Text database 116 is a database that stores a plurality of text documents. In some implementations, the text documents may include one or more vocabulary datasets. In some implementations, the text documents may include one or more articles, papers, songs, speeches, long-form materials such as novels or textbooks, or any other text containing words. In some embodiments, the text database 116 may contain large sets of data or a large number of records. For example, a text database 116 may maintain a corpus of 120,000 New York Times articles dating between 1990 and 2010.


Enterprise server 104 may communicate with other components of system 100. This communication may be facilitated through a combination of networks and interfaces. Enterprise server 104 may handle and process data requests from the client system 108. Likewise, enterprise server 104 may return a response to client system 108 after a data request has been processed. For example, enterprise server 104 may retrieve data from one or more databases, such as the word vector database 112 or the text database 116. It may combine some or all of the data from different databases, and send the processed data to client system 108.


Client system 108 may be a computing device capable of communicating via one or more data networks with a server. Examples of client system 108 include a desktop computer or portable electronic device such as a smartphone, a tablet, a laptop, a wearable device, an optical head-mounted display (OHMD) device, a smart watch, etc. Client system 108 includes at least one browser in which applications may be deployed.

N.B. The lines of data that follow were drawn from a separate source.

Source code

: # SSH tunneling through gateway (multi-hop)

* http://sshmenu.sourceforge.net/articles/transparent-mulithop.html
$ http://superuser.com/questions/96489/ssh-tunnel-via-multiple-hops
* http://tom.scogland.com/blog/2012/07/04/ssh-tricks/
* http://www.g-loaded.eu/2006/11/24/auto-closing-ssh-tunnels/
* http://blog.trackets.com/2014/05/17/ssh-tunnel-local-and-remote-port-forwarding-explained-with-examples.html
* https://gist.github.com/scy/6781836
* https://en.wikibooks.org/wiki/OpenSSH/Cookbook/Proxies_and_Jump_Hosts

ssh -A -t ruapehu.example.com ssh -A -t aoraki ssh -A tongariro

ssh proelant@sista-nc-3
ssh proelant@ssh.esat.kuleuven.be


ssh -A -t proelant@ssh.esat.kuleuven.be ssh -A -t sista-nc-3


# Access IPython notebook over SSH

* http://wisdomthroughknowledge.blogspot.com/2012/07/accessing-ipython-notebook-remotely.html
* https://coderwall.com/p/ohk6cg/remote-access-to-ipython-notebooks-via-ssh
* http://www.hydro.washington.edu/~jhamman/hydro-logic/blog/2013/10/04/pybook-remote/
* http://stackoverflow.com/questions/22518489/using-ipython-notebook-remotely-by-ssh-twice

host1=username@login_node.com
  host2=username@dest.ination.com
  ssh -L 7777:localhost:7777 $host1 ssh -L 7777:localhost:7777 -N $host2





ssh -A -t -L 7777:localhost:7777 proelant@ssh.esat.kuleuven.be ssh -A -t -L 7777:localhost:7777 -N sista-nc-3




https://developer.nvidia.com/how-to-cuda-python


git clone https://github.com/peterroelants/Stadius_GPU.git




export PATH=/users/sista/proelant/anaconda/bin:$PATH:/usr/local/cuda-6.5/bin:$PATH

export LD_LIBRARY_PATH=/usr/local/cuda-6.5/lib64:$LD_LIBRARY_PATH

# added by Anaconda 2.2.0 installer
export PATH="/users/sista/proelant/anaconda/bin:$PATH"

FIG. 2 is a flow chart of a method for providing word replaceability data through word vectors, implemented in accordance with some embodiments. As discussed above, various components of system 100 may be configured to implement providing word replaceability information through word vectors.


At block 210, system 100 receives a text document. In some implementations, the text document is received from the text database 116. In some implementations, the client device 108 sends the text document to system 100 by uploading the text document, providing a web or computer location of the text document, or another method of providing the text document. In some implementations, the text document includes one or more vocabulary datasets. In some implementations, the text document includes one or more articles, papers, songs, speeches, long-form materials such as novels or textbooks, or any other text containing words. In some embodiment, the text document contains large sets of data or a large number of records.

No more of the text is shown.